Impact on Key Indian Cities
The airline’s scaling back of flights has notably impacted cities like Bengaluru, Chennai, and Hyderabad, which have traditionally had strong demand for travel to Saudi Arabia. Bengaluru, for instance, has seen a reduction from daily flights to just four times a week. Similarly, Chennai has faced a drop in services, with Saudia now only operating two weekly flights to Jeddah, a significant cut from its earlier non-stop offerings. These reductions force passengers to rely on other airlines or take inconvenient connecting flights.
Aircraft Downgrades
Saudia has also been downgrading its aircraft. Larger Boeing 777-300ERs have been replaced by smaller Airbus A330-300s, reducing seat availability and further complicating travel for passengers. This downgrade has especially affected cities like Bengaluru, Chennai, and Kochi, which had previously enjoyed more frequent and larger aircraft services.
Reasons for the Reductions
The reasons behind these operational cutbacks remain unclear. One possibility is that low ticket fares in the India-Saudi Arabia market, coupled with the higher operating costs of wide-body aircraft, have made it difficult for Saudia to sustain profitability. The airline’s full-service model, requiring higher passenger loads and fares, may not be suitable for the price-sensitive Indian market.

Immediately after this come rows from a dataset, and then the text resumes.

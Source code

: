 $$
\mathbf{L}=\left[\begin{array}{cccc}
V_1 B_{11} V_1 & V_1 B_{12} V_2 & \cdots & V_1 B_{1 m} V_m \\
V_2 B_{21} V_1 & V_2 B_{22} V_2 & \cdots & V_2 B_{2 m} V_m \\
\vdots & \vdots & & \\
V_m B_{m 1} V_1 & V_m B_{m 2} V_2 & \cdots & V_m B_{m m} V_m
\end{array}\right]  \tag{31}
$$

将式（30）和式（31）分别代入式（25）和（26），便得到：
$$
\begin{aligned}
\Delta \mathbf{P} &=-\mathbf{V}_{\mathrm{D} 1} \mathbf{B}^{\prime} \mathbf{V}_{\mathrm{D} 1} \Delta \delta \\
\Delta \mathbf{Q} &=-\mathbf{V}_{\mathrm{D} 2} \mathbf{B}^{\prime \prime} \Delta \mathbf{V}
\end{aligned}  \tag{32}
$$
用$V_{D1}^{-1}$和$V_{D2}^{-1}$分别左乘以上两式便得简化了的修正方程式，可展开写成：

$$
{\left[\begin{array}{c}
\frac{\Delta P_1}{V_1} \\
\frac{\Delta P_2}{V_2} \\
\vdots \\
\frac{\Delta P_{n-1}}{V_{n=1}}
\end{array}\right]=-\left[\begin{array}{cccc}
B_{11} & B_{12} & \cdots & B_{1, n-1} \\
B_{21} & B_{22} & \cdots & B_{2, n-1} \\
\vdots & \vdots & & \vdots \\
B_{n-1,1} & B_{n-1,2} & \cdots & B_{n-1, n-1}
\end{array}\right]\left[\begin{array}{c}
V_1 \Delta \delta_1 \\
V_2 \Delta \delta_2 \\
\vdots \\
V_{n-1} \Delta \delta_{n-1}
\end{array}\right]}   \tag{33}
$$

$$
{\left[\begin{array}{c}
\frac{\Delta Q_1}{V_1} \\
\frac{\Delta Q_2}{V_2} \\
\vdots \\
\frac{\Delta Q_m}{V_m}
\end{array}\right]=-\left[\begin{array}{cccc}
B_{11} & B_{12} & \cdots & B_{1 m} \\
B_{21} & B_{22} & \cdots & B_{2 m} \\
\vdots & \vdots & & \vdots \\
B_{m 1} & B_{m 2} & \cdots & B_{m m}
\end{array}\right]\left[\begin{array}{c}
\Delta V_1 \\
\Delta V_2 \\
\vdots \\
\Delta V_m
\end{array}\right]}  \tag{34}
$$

Riyadh Air: A New Competitor
As Saudia grapples with these challenges, Saudi Arabia’s new airline, Riyadh Air, could soon enter the Indian market. Launched in March 2023, Riyadh Air has ambitious plans to expand globally, including establishing a hub in Riyadh. With a fleet of 99 aircraft, including Airbus A321s and Boeing 787 Dreamliners, the airline is set to compete with both established carriers and low-cost operators on key routes.

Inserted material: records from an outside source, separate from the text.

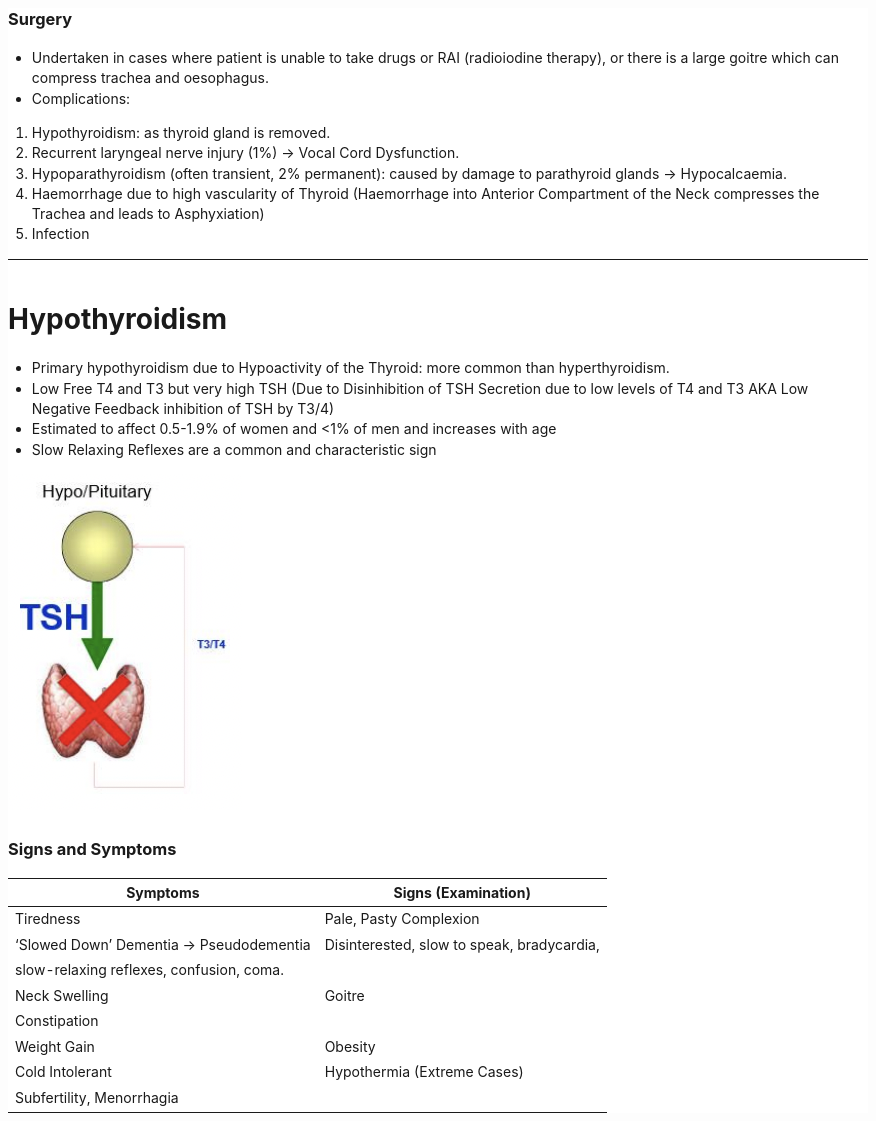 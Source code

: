 ### Surgery

- Undertaken in cases where patient is unable to take drugs or RAI (radioiodine therapy), or there is a large goitre which can compress trachea and oesophagus.
- Complications:
1. Hypothyroidism: as thyroid gland is removed.
2. Recurrent laryngeal nerve injury (1%) → Vocal Cord Dysfunction.
3. Hypoparathyroidism (often transient, 2% permanent): caused by damage to parathyroid glands → Hypocalcaemia.
4. Haemorrhage due to high vascularity of Thyroid (Haemorrhage into Anterior Compartment of the Neck compresses the Trachea and leads to Asphyxiation)
5. Infection

---

# Hypothyroidism

- Primary hypothyroidism due to Hypoactivity of the Thyroid: more common than hyperthyroidism.
- Low Free T4 and T3 but very high TSH (Due to Disinhibition of TSH Secretion due to low levels of T4 and T3 AKA Low Negative Feedback inhibition of TSH by T3/4)
- Estimated to affect 0.5-1.9% of women and <1% of men and increases with age
- Slow Relaxing Reflexes are a common and characteristic sign

![Screenshot 2022-01-26 at 19.31.58.png](%5B017%5D%20Thyroid%20Disease%20I%20f1e1b1204a194df285423697456f74b6/Screenshot_2022-01-26_at_19.31.58.png)

### Signs and Symptoms

| Symptoms | Signs (Examination) |
| --- | --- |
| Tiredness | Pale, Pasty Complexion |
| ‘Slowed Down’ Dementia → Pseudodementia | Disinterested, slow to speak, bradycardia,
slow-relaxing reflexes, confusion, coma. |
| Neck Swelling | Goitre |
| Constipation |  |
| Weight Gain | Obesity |
| Cold Intolerant | Hypothermia (Extreme Cases) |
| Subfertility, Menorrhagia |  |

Strategic Shifts for Future Success
For Riyadh Air to succeed in India, it will need to develop a strategy that targets high-demand routes from major metro cities such as Delhi, Mumbai, and Bengaluru. By offering competitive prices, superior service, and better connectivity to international destinations, Riyadh Air can carve out a niche for itself in a market dominated by low-cost carriers. However, it will need to balance demand, pricing, and operational costs to ensure long-term success in India’s competitive aviation landscape.